I’ve been thinking about this for two weeks. Who else is even a maybe? I’d say it’s a short list: Microsoft, Google, Amazon, and Samsung. And I’d divide that short list into halves — the close maybes (Microsoft and Google) and the not-so-close maybes (Amazon and Samsung).

Only Apple – John Gruber, Daring Fireball (13 June 2014)

Read the full piece for a careful, weighed examination of whether Apple is really different to those – and why it’s important.

WWDC: What I’ll use and what firms will copy

This is going to be the norm for all computers soon but Macs soonest. You’re walking through your house writing a quick email on your iPhone and by the time you get to your desk, it’s becoming a long email. You’re wishing you hadn’t started it on the wee small screen there but you’re committed to it so you finish.

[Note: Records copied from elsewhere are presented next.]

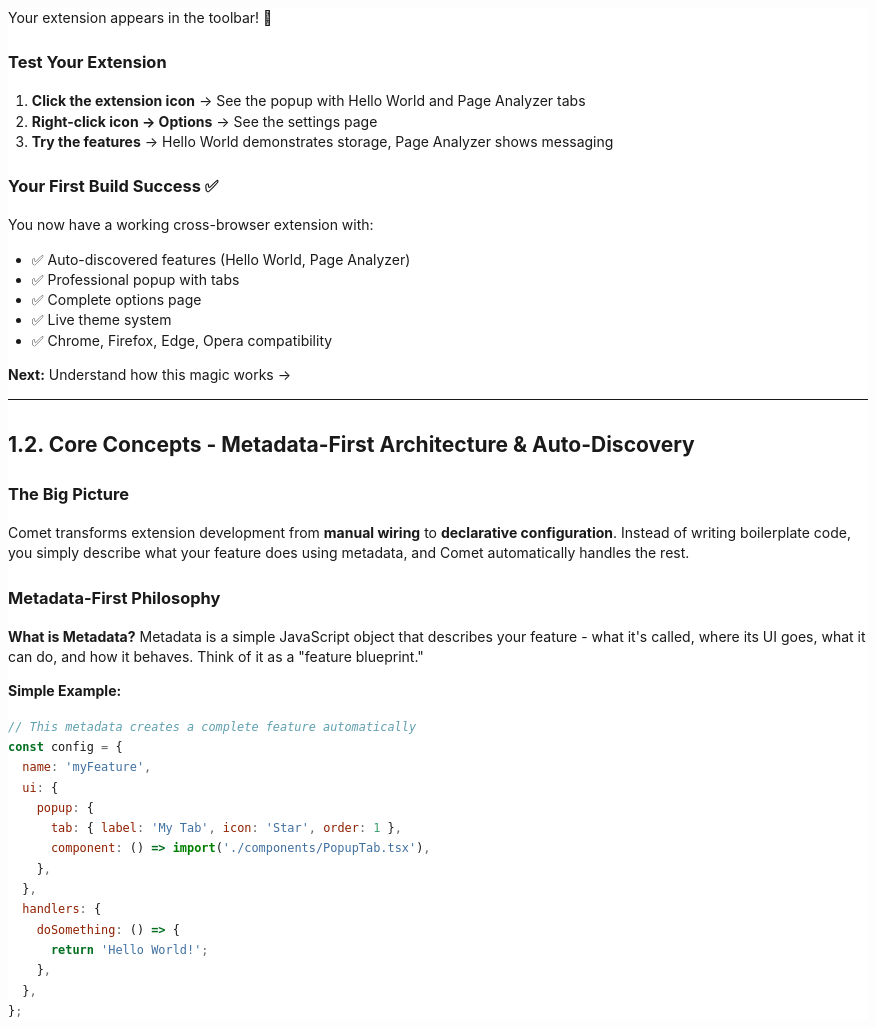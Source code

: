 Your extension appears in the toolbar! 🎉

### Test Your Extension

1. **Click the extension icon** → See the popup with Hello World and Page Analyzer tabs
2. **Right-click icon → Options** → See the settings page
3. **Try the features** → Hello World demonstrates storage, Page Analyzer shows messaging

### Your First Build Success ✅

You now have a working cross-browser extension with:

- ✅ Auto-discovered features (Hello World, Page Analyzer)
- ✅ Professional popup with tabs
- ✅ Complete options page
- ✅ Live theme system
- ✅ Chrome, Firefox, Edge, Opera compatibility

**Next:** Understand how this magic works →

---

## 1.2. Core Concepts - Metadata-First Architecture & Auto-Discovery

### The Big Picture

Comet transforms extension development from **manual wiring** to **declarative configuration**. Instead of writing boilerplate code, you simply describe what your feature does using metadata, and Comet automatically handles the rest.

### Metadata-First Philosophy

**What is Metadata?**
Metadata is a simple JavaScript object that describes your feature - what it's called, where its UI goes, what it can do, and how it behaves. Think of it as a "feature blueprint."

**Simple Example:**

```javascript
// This metadata creates a complete feature automatically
const config = {
  name: 'myFeature',
  ui: {
    popup: {
      tab: { label: 'My Tab', icon: 'Star', order: 1 },
      component: () => import('./components/PopupTab.tsx'),
    },
  },
  handlers: {
    doSomething: () => {
      return 'Hello World!';
    },
  },
};
```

Not any more. From later this year when OS X Yosemite and iOS 8 are out, you’ll just put your iPhone down and carry on typing on your Mac. Exactly where you were. If it’s that long a bleedin’ email, you could then just pick up your iPad and head out of the house still writing it.

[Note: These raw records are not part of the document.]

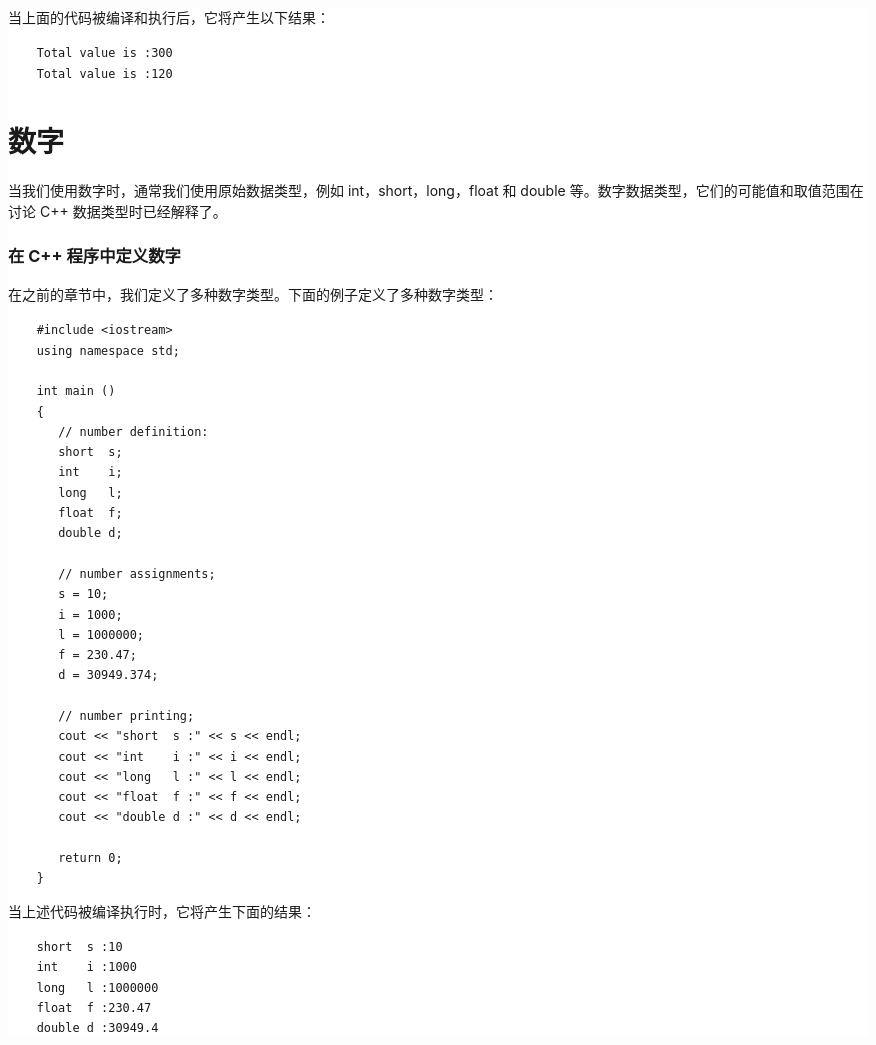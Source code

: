 当上面的代码被编译和执行后，它将产生以下结果：

```
    Total value is :300
    Total value is :120
```

# 数字

当我们使用数字时，通常我们使用原始数据类型，例如 int，short，long，float 和 double 等。数字数据类型，它们的可能值和取值范围在讨论 C++ 数据类型时已经解释了。

### 在 C++ 程序中定义数字
在之前的章节中，我们定义了多种数字类型。下面的例子定义了多种数字类型：

```
    #include <iostream>
    using namespace std;

    int main ()
    {
       // number definition:
       short  s;
       int    i;
       long   l;
       float  f;
       double d;

       // number assignments;
       s = 10;  
       i = 1000;
       l = 1000000; 
       f = 230.47;  
       d = 30949.374;

       // number printing;
       cout << "short  s :" << s << endl;
       cout << "int    i :" << i << endl;
       cout << "long   l :" << l << endl;
       cout << "float  f :" << f << endl;
       cout << "double d :" << d << endl;

       return 0;
    }
```

当上述代码被编译执行时，它将产生下面的结果：

```
    short  s :10
    int    i :1000
    long   l :1000000
    float  f :230.47
    double d :30949.4
```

I can’t say I’ve ever wanted to between all three like that but I have regularly done that business with writing an email on my iPhone. I have very often had to leave for a meeting and therefore had to set things up on my iPad before I go. So the idea of just picking it up and going, I will do this. I will use this.

Apple calls it HandOff, as in handing off work to someone else or in this case some other machine. Samsung will probably call it OffHand and I rather like that better. But soon enough nobody will call it anything at all because this alchemy will be something normal that everybody uses everywhere.

I’ll also use this new business that if there’s no wifi for your iPad, it will connect to your phone and use that’s 3G or 4G connection. I do this now through tethering and it works fine, but it’s something else to remember to do. Something else to fiddle with instead of just working.

I am very big on not having to fiddle, not having to set up, not have to faff through a Wizard or something, but instead just getting on with the work I want to do.

That’s the big takeaway from this year’s WWDC for me. It’s really why I use and like Macs so that the annual announcement had more of this for both the Macs’ OS X and the iPhone/iPad’s iOS, I like that.

Speaking of iOS 8 and speaking of speaking, the only thing I wanted to see come some day was the ability to just talk to Siri on my iPhone instead of tapping a button first. Got it. The feature – it’s called HeySiri because that’s what you do, you say “Hey, Siri” and I’m not wild about that – will only work when the iPhone is plugged in but that’s fine. I add a lot of reminders to OmniFocus while I’m driving so that’s more than fine, that’s tremendous.

Speaking of more speaking of speaking, I’ve already tried an application that ostensibly let me make and receive phone calls through my Mac. It was rubbish. I regretted spending the money. But the odds are that with it part of OS X Yosemite, Apple will have made it work better. So I’m pre-sold on that one too.

I watched the WWDC video late last night and it was full of many little and large nuggets like this. Many, many times I’d nod thinking yep, I’m having that.

I did look at it from a very specific, biased view of simply what I was interested in and what I thought yep about. Possibly the best general roundup of all that was announced was done over on Wired. Do take a look, would you?

Especially as I did 5am-2am last night and swear to god I can’t remember who I am right now.